= Joel Cunningham =

Joel Cunningham (born 15 June 1944) was the fifteenth vice chancellor of the University of the South and the former president of Susquehanna University. He grew up in Oak Ridge, Tennessee and graduated summa cum laude from the University of Chattanooga in 1965 with majors in mathematics and psychology and completed his master's and doctoral degrees in mathematics from the University of Oregon. Cunningham is a member of the Sigma Chi fraternity. He began his career in academe as a member of the faculty at the University of Kentucky, where he taught mathematics for five years. He made his first return to Tennessee, to his alma mater, in fact, when he was appointed dean of continuing education and mathematics faculty member at the University of Tennessee at Chattanooga, in 1974. He served a year as an American Council on Education Fellow with the Chancellor of the University of Tennessee, Knoxville, and the President of the University of Tennessee. He left Chattanooga in 1979 to become vice president for academic affairs, dean of the faculty, and professor of mathematics at Susquehanna University in Pennsylvania. In 1984 he was named president there where he remained until 2000, when he was elected vice chancellor by Sewanee's board of trustees and made his second Tennessee homecoming. He served in this position until 2010.
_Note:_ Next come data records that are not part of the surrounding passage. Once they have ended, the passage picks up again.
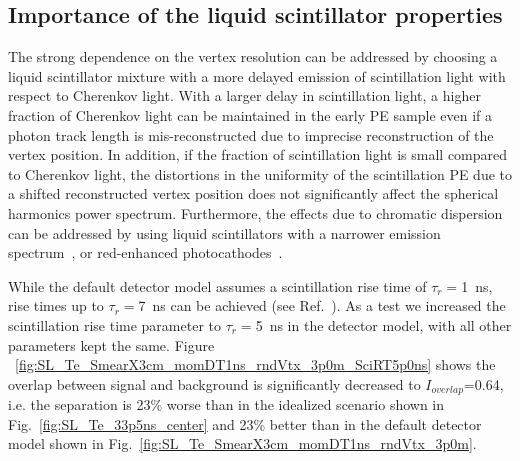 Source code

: 

\subsection{Importance of the liquid scintillator properties}
The strong dependence on the vertex resolution can be addressed by
choosing a liquid scintillator mixture with a more delayed emission of
scintillation light with respect to Cherenkov light. With a larger
delay in scintillation light, a higher fraction of Cherenkov light can
be maintained in the early PE sample even if a photon track length is
mis-reconstructed due to imprecise reconstruction of the vertex
position. In addition, if the fraction of scintillation light is small
compared to Cherenkov light, the distortions in the uniformity of the
scintillation PE due to a shifted reconstructed vertex position does
not significantly affect the spherical harmonics power
spectrum. Furthermore, the effects due to chromatic dispersion can be
addressed by using liquid scintillators with a narrower emission
spectrum~\cite{Aberle2014}, or red-enhanced
photocathodes~\cite{Aberle2014}.



While the default detector model assumes a scintillation rise time of
$\tau_r=$1~ns, rise times up to $\tau_r=$7~ns can be achieved (see
Ref.~\cite{Minfang_slow_rise_time}). As a test we increased the
scintillation rise time parameter to $\tau_r=$5~ns in the detector
model, with all other parameters kept the same.  Figure
~\ref{fig:SL_Te_SmearX3cm_momDT1ns_rndVtx_3p0m_SciRT5p0ns} shows the
overlap between signal and background is significantly decreased to
$I_{overlap}$=0.64, i.e. the separation is 23\% worse than in the
idealized scenario shown in Fig.~\ref{fig:SL_Te_33p5ns_center} and
23\% better than in the default detector model shown in
Fig.~\ref{fig:SL_Te_SmearX3cm_momDT1ns_rndVtx_3p0m}.

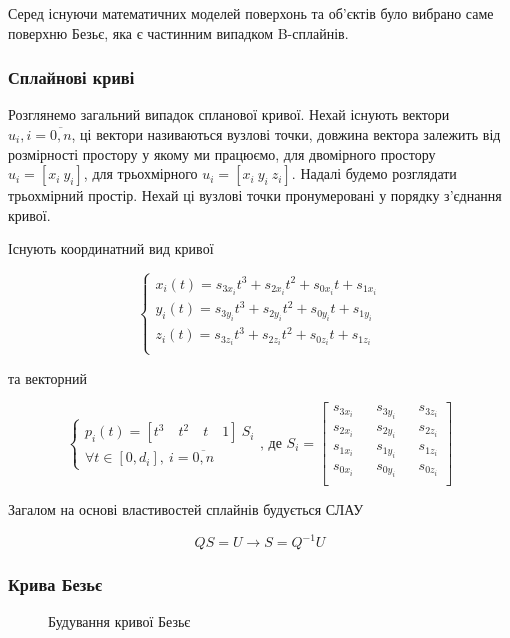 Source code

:\documentclass[14pt,a4paper]{extarticle}
\theoremstyle{definition}
\renewcommand{\[}{\begin{singlespace}\begin{equation*}}
\renewcommand{\]}{\end{equation*}\end{singlespace}}
\begin{document}
Серед існуючи математичних моделей поверхонь та об'єктів було вибрано саме поверхню Безьє, яка є частинним випадком B-сплайнів.

\subsubsection{Сплайнові криві}

Розглянемо загальний випадок спланової кривої. Нехай існують вектори $u_i, i=\overline{0,n}$, ці вектори називаються вузлові точки, довжина вектора залежить від розмірності простору у якому ми працюємо, для двомірного простору $u_i = [x_i\ y_i]$, для трьохмірного $u_i = [x_i\ y_i\ z_i]$. Надалі будемо розглядати трьохмірний простір. Нехай ці вузлові точки пронумеровані у порядку з'єднання кривої.

Існують координатний вид кривої
\[\left\{\begin{array}{l}
x_i(t)=s_{3x_i}t^3+s_{2x_i}t^2+s_{0x_i}t+s_{1x_i}\\
y_i(t)=s_{3y_i}t^3+s_{2y_i}t^2+s_{0y_i}t+s_{1y_i}\\
z_i(t)=s_{3z_i}t^3+s_{2z_i}t^2+s_{0z_i}t+s_{1z_i}\\
\end{array}\right.\]
та векторний
\[\left\{\begin{array}{l}
p_i(t)=[t^3\quad t^2\quad t\quad 1]\ S_i\\
\forall t \in [0, d_i],\ i = \overline{0,n}
\end{array}\right.\text{, де }S_i=\left[\begin{matrix}
s_{3x_i} && s_{3y_i} && s_{3z_i} \\
s_{2x_i} && s_{2y_i} && s_{2z_i} \\
s_{1x_i} && s_{1y_i} && s_{1z_i} \\
s_{0x_i} && s_{0y_i} && s_{0z_i} \\
\end{matrix}\right]\]

Загалом на основі властивостей сплайнів будується СЛАУ
\[QS=U \to S=Q^{-1}U\]

\subsubsection{Крива Безьє}

\begin{figure}[!htb]
    \centering
    \def\svgwidth{\columnwidth}
    
    \caption{Будування кривої Безьє}\label{fig:bezier_3_big}
\end{figure}
\end{document}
Highlights of Cunningham's service include a wide range of construction projects that take in both new facilities and major renovations, and a capital campaign, The Sewanee Call, which exceeded its $185 million goal to raise more than $205 million. The first two major projects completed under Cunningham were Humphreys Hall, the first new residence hall in more than 30 years, and Nabit Art Building, a project long sought and long deferred. Cunningham gained control of the Phi Delta Theta house for conversion to university use as the McGriff Alumni House. Gailor Hall was renovated to become the Gailor Center for Languages and Literature, St. Luke's Hall was converted into a desirable residence hall, and All Saints' Chapel was refurbished. Cunningham presided over the celebration of the sesquicentennial anniversary of the university's founding in 2007–08, which coincided with the end of the successful capital campaign and the dedication of the state-of-the-art science building Spencer Hall. During the final year of Dr. Cunningham's service, a major renovation and addition to Snowden Hall took shape as a new home for the forestry, geology and natural resources departments. He joined the faculty full-time after stepping down as vice chancellor.